Alabama withdrew triage guidelines that recommend deprioritizing care and life-saving equipment for intellectually disabled individuals on Wednesday following backlash from disability advocates.
The move, ordered by the Office for Civil Rights (OCR) at the U.S. Department of Health and Human Services (HHS), represents progress for the disabled community, which has encountered fresh obstacles in the way of equitable care during the coronavirus pandemic. But advocates say there is still work to be done to ensure disabled Americans aren’t overlooked as hospitals and the nation’s health care infrastructure reach a breaking point.
“OCR made clear to Alabama and states and hospitals across the country that excluding people with disabilities from access to life-saving treatment is illegal and intolerable,” Shira Wakschlag, director of legal advocacy and associate general counsel at The Arc said in a statement. “This is an important first step and we call on the Governor to meet with the disability community in developing transparent and clear guidance on how to implement these non-discrimination requirements in the event that rationing of ventilators becomes necessary.”
The Arc was one of the advocacy organizations to file complaints with HHS upon finding discriminatory provisions in the plans various states have drafted for prioritizing who receives care during times of crisis when resources are low.
Alabama’s plan, entitled “Criteria for Mechanical Ventilator Triage Following Proclamation of Mass-Casualty Respiratory Emergency,” deprioritized people with intellectual disabilities for live-saving intervention in the event that the state runs low on ventilators or other resources.

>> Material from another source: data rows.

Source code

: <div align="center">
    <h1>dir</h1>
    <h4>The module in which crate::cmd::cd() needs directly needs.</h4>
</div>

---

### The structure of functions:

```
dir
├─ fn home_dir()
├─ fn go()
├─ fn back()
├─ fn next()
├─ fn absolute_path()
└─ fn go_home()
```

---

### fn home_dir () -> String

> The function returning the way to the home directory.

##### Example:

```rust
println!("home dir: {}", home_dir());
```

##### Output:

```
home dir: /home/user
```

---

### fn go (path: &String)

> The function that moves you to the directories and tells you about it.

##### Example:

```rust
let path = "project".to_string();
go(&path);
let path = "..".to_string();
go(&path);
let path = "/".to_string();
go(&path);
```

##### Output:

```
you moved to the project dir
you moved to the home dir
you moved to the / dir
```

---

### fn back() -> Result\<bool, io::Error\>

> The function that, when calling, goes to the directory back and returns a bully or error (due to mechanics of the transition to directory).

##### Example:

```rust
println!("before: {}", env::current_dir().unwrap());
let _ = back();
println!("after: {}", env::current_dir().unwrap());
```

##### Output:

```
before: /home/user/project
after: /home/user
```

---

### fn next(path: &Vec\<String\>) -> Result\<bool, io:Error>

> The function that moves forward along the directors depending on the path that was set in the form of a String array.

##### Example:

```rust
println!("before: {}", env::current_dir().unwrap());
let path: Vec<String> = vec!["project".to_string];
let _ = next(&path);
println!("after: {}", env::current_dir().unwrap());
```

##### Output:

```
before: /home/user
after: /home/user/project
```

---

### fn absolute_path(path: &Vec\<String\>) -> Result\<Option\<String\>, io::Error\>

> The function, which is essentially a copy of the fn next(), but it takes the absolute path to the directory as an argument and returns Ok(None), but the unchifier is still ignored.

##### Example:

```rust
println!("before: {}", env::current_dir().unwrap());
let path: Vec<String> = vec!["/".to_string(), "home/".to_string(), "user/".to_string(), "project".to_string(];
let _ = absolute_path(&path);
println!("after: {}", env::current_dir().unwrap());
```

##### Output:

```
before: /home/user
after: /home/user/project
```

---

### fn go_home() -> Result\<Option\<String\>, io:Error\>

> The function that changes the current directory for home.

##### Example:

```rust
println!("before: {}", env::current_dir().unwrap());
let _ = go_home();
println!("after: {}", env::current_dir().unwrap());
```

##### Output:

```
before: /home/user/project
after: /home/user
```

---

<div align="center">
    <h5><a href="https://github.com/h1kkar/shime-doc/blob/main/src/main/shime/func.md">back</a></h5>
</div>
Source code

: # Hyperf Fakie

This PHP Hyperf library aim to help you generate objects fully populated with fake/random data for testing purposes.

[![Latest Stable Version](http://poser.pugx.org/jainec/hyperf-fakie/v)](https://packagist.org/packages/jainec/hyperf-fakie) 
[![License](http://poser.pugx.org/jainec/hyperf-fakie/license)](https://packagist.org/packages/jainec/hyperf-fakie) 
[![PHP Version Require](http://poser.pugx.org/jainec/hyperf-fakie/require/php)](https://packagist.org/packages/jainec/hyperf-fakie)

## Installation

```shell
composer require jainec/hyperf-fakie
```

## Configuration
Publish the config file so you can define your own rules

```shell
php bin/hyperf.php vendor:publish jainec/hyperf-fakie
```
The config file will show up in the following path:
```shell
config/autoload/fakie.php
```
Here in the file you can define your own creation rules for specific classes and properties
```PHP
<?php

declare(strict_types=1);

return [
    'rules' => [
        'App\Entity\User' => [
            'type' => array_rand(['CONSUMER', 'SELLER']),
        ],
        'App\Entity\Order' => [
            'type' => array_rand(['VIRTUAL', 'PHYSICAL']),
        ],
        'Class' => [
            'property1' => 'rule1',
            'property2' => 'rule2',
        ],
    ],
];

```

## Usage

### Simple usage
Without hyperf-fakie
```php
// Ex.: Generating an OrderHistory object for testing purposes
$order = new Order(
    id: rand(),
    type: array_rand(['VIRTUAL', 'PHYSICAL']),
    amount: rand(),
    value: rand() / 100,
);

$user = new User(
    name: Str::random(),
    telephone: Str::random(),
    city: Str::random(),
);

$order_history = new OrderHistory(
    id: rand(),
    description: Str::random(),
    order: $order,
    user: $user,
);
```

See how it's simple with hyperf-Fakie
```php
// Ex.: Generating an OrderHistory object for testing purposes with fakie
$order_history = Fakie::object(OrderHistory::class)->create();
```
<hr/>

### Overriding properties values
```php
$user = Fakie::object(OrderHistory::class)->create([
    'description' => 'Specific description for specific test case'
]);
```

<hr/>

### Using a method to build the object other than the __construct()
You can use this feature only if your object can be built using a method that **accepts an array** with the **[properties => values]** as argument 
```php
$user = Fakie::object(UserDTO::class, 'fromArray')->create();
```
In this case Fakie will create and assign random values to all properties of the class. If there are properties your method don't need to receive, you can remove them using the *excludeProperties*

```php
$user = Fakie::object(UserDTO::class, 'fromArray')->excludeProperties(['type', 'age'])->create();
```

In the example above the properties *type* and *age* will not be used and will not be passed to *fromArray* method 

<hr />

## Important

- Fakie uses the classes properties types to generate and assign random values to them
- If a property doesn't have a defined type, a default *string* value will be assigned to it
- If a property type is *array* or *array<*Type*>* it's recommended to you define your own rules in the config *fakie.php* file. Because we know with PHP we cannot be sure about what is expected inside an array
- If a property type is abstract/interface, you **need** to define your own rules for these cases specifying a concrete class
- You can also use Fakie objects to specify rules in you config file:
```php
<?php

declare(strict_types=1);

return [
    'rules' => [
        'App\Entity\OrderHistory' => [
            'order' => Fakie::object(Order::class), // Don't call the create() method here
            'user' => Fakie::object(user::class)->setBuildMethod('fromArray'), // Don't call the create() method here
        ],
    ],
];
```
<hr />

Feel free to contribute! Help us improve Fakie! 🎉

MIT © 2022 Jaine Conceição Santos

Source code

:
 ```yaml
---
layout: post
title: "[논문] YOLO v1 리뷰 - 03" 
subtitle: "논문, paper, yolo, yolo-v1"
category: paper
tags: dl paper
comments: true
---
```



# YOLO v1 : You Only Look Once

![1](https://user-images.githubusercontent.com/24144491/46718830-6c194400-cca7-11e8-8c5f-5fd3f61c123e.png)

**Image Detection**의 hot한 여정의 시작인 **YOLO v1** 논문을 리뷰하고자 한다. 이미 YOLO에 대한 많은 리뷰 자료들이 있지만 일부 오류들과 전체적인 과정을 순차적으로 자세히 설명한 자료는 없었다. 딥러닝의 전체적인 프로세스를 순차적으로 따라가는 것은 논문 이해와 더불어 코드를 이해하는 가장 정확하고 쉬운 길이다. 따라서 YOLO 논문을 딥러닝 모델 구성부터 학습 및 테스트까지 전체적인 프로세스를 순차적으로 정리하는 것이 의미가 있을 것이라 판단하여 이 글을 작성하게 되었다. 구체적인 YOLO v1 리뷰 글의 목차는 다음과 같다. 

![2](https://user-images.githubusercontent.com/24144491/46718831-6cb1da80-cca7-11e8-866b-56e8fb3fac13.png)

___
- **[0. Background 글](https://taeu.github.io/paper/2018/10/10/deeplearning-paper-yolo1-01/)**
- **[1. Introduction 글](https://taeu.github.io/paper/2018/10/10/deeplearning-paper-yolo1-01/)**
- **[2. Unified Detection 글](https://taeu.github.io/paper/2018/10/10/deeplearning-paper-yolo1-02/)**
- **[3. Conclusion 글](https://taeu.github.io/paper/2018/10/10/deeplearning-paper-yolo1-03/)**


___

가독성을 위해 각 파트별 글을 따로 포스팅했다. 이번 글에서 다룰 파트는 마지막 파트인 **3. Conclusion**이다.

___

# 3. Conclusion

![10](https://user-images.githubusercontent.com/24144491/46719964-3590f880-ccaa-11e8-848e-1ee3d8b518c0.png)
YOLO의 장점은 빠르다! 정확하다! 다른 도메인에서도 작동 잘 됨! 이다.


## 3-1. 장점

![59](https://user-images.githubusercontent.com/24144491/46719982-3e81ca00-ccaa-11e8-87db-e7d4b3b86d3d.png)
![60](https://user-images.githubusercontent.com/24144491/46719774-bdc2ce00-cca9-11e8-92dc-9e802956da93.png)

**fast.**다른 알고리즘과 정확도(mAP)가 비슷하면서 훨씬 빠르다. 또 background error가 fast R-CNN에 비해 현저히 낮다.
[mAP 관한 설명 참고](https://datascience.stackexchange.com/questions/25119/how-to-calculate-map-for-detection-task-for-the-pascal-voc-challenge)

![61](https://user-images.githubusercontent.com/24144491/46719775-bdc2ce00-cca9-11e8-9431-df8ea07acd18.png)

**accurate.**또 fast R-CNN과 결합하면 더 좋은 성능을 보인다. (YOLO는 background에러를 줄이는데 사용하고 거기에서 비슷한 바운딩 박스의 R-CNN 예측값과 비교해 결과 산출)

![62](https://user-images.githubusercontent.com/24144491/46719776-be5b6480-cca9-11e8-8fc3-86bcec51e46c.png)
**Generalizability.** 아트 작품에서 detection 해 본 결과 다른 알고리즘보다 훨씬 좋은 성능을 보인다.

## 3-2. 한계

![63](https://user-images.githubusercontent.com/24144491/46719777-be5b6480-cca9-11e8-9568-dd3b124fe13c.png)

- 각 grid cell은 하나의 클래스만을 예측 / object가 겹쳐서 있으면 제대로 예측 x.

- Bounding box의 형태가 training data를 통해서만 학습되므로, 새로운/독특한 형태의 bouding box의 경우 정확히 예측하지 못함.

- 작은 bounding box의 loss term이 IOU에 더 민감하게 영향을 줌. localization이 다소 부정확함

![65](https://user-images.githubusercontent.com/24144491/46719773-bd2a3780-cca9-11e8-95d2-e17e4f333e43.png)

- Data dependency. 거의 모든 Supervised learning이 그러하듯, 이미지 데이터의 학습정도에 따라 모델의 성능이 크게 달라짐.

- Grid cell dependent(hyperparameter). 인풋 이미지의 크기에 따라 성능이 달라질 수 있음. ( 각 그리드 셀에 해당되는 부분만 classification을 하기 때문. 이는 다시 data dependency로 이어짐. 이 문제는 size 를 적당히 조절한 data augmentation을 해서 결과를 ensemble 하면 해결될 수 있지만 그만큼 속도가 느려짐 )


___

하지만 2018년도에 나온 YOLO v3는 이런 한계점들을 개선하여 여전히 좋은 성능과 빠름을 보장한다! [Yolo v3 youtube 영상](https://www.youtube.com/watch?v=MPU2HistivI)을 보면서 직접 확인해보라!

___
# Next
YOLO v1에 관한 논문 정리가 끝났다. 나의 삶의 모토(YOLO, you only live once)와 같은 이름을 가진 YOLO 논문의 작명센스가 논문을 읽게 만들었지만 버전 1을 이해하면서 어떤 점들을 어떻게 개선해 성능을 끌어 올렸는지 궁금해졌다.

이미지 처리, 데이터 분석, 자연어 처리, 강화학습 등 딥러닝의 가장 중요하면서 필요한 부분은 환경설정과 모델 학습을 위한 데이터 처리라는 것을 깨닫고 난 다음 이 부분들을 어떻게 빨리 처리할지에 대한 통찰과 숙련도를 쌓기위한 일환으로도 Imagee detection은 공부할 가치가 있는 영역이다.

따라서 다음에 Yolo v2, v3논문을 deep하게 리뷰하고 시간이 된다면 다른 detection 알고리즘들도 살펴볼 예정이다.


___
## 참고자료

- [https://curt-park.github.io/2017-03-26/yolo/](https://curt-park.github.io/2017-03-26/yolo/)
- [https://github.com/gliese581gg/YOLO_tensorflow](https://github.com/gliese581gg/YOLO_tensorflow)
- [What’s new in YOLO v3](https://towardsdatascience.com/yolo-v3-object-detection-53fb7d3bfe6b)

The plan, as re-uploaded by the Center for Public Integrity after Alabama Public Health removed it from its website, read that “persons with severe or profound mental retardation, moderate to severe dementia, or catastrophic neurological complications...are unlikely candidates for ventilator support.”
In the Arc’s complaint against Alabama, filed with HHS on March 24, the group asserts that the guidelines violate the Americans with Disabilities Act, the Rehabilitation Act, and the Affordable Care Act by recommending exclusion from treatment for people based only on their disabilities, rather than on a more individualized assessment of their condition. Furthermore, the complaint alleges the criteria for excluding disabled people is based on “misguided assumptions about the quality of life, the value of life, the prospects for survival, and the resource needs of people with disabilities.”
“Disability is a natural part of the human condition. It does not signify the absence of health or the absence of a vibrant life. To put out policies that specifically say we will not provide a ventilator or lifesaving care to someone who has an intellectual disability -- that’s just saying we are going to prioritize lives we think are more valuable over the lives of people with disabilities,” said Maria Town, president and CEO of disability rights organization American Association of People with Disabilities.
Shortly after the complaints from various states came flooding in, HHS released a bulletin reminding state programs to adhere to laws prohibiting discrimination in spite of the unprecedented nature of the coronavirus pandemic. Alabama Public Health subsequently withdrew links to the guidelines from its website as required by HHS’ Office of Civil Rights and clarified that the criteria are no longer in effect.
“All people deserve compassion and equal respect, and with this in mind, the allocation of care cannot discriminate based on race, color, national origin, disability, age, sex, exercise of conscience or religion. This includes the use of ventilators during medical emergencies in addressing the needs of at-risk populations in Alabama,” Dr. Scott Harris, state health officer of the Alabama Department of Public Health, said in a statement.
Alabama’s plan drew attention for its especially troubling language, but The Arc’s Wakschlag said triage guidelines from other states including Kansas, Tennessee, Utah, and Washington are problematic in other ways.
Some states’ guidelines equate quality of life with prognosis of survival following medical intervention. Just because someone requires support from a caretaker for daily activities, for example, doesn’t necessarily mean they are less likely to survive when intubated, Wakschlag said. Similarly, relying too heavily on the likelihood of long-term survival opens the door to discrimination, because some disabilities can impact longevity. In some states, guidelines would permit ventilator reallocation from individuals who regularly rely on ventilator support to able-bodied individuals in the event that both fall ill.
“This is not a new concern. People with disabilities have long been advocating to make sure discrimination and bias was not at play when receiving medical treatment,” Wakschlag said.
“When things are so urgent and happening so quickly and the decisions are so difficult, that’s when I think it is so important to have clear guidelines, which the federal government did issue.”
So what can be done to prevent discrimination against disabled Americans in times of crisis? Short-term, groups like The Arc plan to continue flagging discriminatory provisions in triage plans, like Alabama’s. But long-term, Wakschlag and Town urged authorities to include disabled voices when drafting important public policy like triage plans at the state level, or even the federal stimulus bill, which disability advocates said glossed over the needs of the community.
“A pandemic and disasters do not mean you can curtail civil rights. The disability community is just one of many communities for whom when disaster strikes they become very scared,” Town said. “People who are overweight, people who are trans — anyone who has a body that is seen as non-compliant or less than is at risk here.”